Le 23 juin dernier, @Bixi0u, manchette de la Presse à l’appui («Être paré pour le “D”»), tweetait ceci : «“Paré” pour prêt, c’est répandu ?»

Réponse : oui, depuis longtemps, et pas seulement au Québec.

Il y a paré à.

«Ils sont parés à payer le prix, ça, y est pas question» (le Libraire, éd. de 1977, p. 109).

«Surpris, j’ai dévalé les marches, prêt à partir au pas de course, imaginant Robert Pinchault, surgissant tel un maniaque, avec une pelle en acier au-dessus de sa tête, paré à me décapiter» (Panache, p. 17).

«10e numéro, paré à venir» (le Tiers Livre, 9 août 2013).

Il y a paré pour.

«paré pour expérience demain aux aubes» (@fbon, 24 août 2013).

«Parés pour le décollage ?» (la Presse+, 8 août 2013).

Remarque historique

Dans la Vie quotidienne en Nouvelle-France, Raymond Douville et Jacques-Donat Casanova citent Jean-Baptiste d’Aleyrac, probablement ses Aventures militaires au XVIIIe siècle : les Canadiens du Siècle des lumières disent «paré à pour prêt à» (p. 249).

Yapadkoi.

 

Références

Bessette, Gérard, le Libraire.

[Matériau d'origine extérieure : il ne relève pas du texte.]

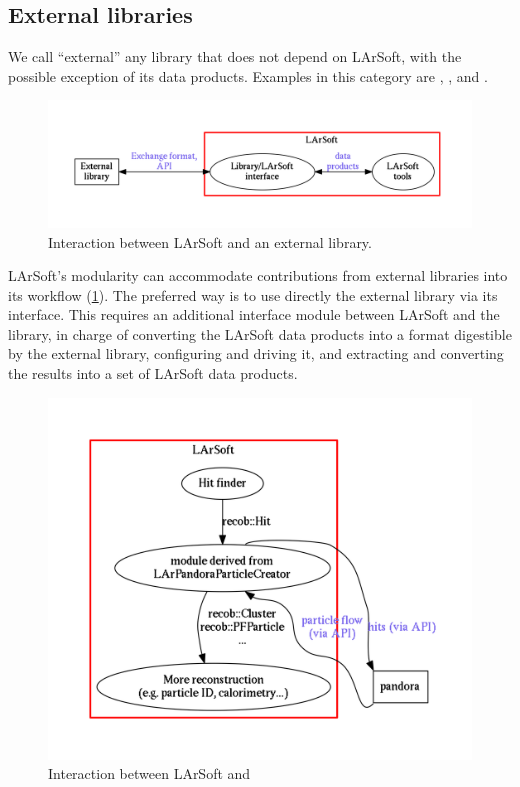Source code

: \subsection{External libraries}\label{external-libraries}

We call ``external'' any library that does not depend on LArSoft, with
the possible exception of its data products. Examples in this category
are \GENIE, \GEANT, and \Pandora.

\begin{figure}
   \centering
   \includegraphics[width=\textwidth]{figures/LArSoftAndExternals}
   \caption{\label{fig:LArSoftAndExternals}
      Interaction between LArSoft and an external library.
   }
\end{figure}

LArSoft's modularity can accommodate contributions from external
libraries into its workflow (\cref{fig:LArSoftAndExternals}). The
preferred way is to use directly the external library via its interface.
This requires an additional interface module between LArSoft and the
library, in charge of converting the LArSoft data products into a format
digestible by the external library, configuring and driving it, and
extracting and converting the results into a set of LArSoft data
products.

\begin{figure}
   \centering
   \includegraphics[width=\textwidth]{figures/LArSoftAndPandora}
   \caption{\label{fig:LArSoftAndPandora}
      Interaction between LArSoft and \Pandora
   }
\end{figure}

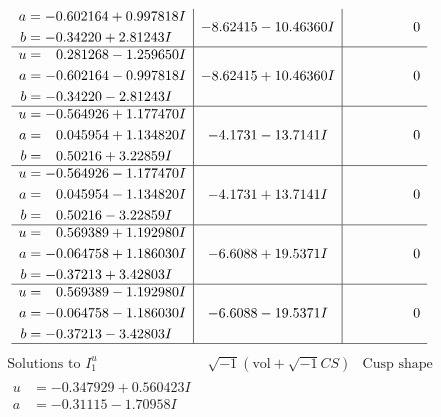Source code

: \documentclass[1p]{elsarticle_modified}
\theoremstyle{definition}
\newcommand{\I}{\sqrt{-1}}
\begin{document}
$$\begin{array}{c|c|c}
\begin{aligned}
a &= -0.602164 + 0.997818 I \\
b &= -0.34220 + 2.81243 I\end{aligned}
 & -8.62415 - 10.46360 I & \phantom{-0.000000 } 0 \\ \hline\begin{aligned}
u &= \phantom{-}0.281268 - 1.259650 I \\
a &= -0.602164 - 0.997818 I \\
b &= -0.34220 - 2.81243 I\end{aligned}
 & -8.62415 + 10.46360 I & \phantom{-0.000000 } 0 \\ \hline\begin{aligned}
u &= -0.564926 + 1.177470 I \\
a &= \phantom{-}0.045954 + 1.134820 I \\
b &= \phantom{-}0.50216 + 3.22859 I\end{aligned}
 & -4.1731 - 13.7141 I & \phantom{-0.000000 } 0 \\ \hline\begin{aligned}
u &= -0.564926 - 1.177470 I \\
a &= \phantom{-}0.045954 - 1.134820 I \\
b &= \phantom{-}0.50216 - 3.22859 I\end{aligned}
 & -4.1731 + 13.7141 I & \phantom{-0.000000 } 0 \\ \hline\begin{aligned}
u &= \phantom{-}0.569389 + 1.192980 I \\
a &= -0.064758 + 1.186030 I \\
b &= -0.37213 + 3.42803 I\end{aligned}
 & -6.6088 + 19.5371 I & \phantom{-0.000000 } 0 \\ \hline\begin{aligned}
u &= \phantom{-}0.569389 - 1.192980 I \\
a &= -0.064758 - 1.186030 I \\
b &= -0.37213 - 3.42803 I\end{aligned}
 & -6.6088 - 19.5371 I & \phantom{-0.000000 } 0\\
 \hline 
 \end{array}$$\newpage$$\begin{array}{c|c|c}  
\text{Solutions to }I^u_{1}& \I (\text{vol} + \sqrt{-1}CS) & \text{Cusp shape}\\
 \hline 
\begin{aligned}
u &= -0.347929 + 0.560423 I \\
a &= -0.31115 - 1.70958 I \\

\end{aligned}
\end{array}$$
\end{document}
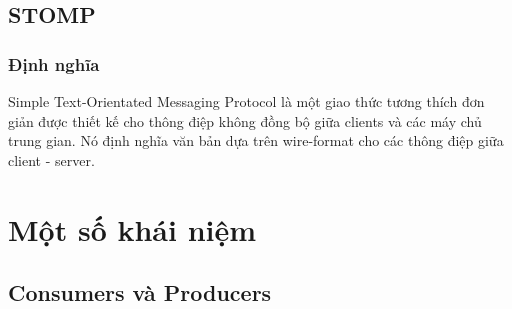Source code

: \subsection{STOMP}
\subsubsection{Định nghĩa}
Simple Text-Orientated Messaging Protocol là một giao thức tương thích đơn giản được thiết kế cho thông điệp không đồng bộ giữa clients và các máy chủ trung gian. Nó định nghĩa văn bản dựa trên wire-format cho các thông điệp giữa client - server.

\section{Một số khái niệm}
\subsection{Consumers và Producers}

Roman, Montréal, Pierre Tisseyre, coll. «CLF poche canadien», 17, 1977, 153 p. Édition originale : 1960.

Douville, Raymond et Jacques-Donat Casanova, la Vie quotidienne en Nouvelle-France. Le Canada, de Champlain à Montcalm, Paris, Hachette, 1964, 268 p.

Hotte, Sylvain, Panache. 1. Léthargie, Montréal, Les Intouchables, coll. «Aréna», 1, 2009, 230 p.

Décomposition de l’argumentation

Au Québec, parmi les arguments qui constituent un raisonnement, le point est fondamental.

On espère toujours qu’il soit bon.

«“@LavoieRenaud: Patrick Roy porte des cravates @Burberry depuis le début de la saison. Ça semble lui porter chance. #avalanche” Bon point» (@guidoustonge).

Qui a un point qui paraît convaincant est réputé le tenir.

«Vous tenez un point important» (site de Radio-Canada).

Bien qu’il soit, par nature, idéel, on peut le soulever ou le toucher.

«On a d’autres débats importants à tenir. Je pense que Mme Benhabib n’aurait pas dû soulever ce point-là» (le Nouvelliste, 24 août 2012).

«Elle touche un point» (le Devoir, 6 septembre 2013, p. B1).

Sans lui, pas de débat possible : un point répond à l’autre, son semblable, son frère.

Remarque historicolinguisticogéographique

L’emploi de point au sens de partie d’une argumentation n’est pas nouveau. Lisez, par exemple et au hasard, tel texte du père Berthier dans le Journal de Trévoux de mars 1752 : «En plusieurs endroits la Religion n’a point été respectée : sur quoi nous prions sincèrement tous ceux qui mettent la main à cet ouvrage, d’être infiniment circonspect sur un point de si grande importance» (p. 468). La fréquence de son emploi, dans le Québec d’aujourd’hui, mérite, elle, d’être soulignée.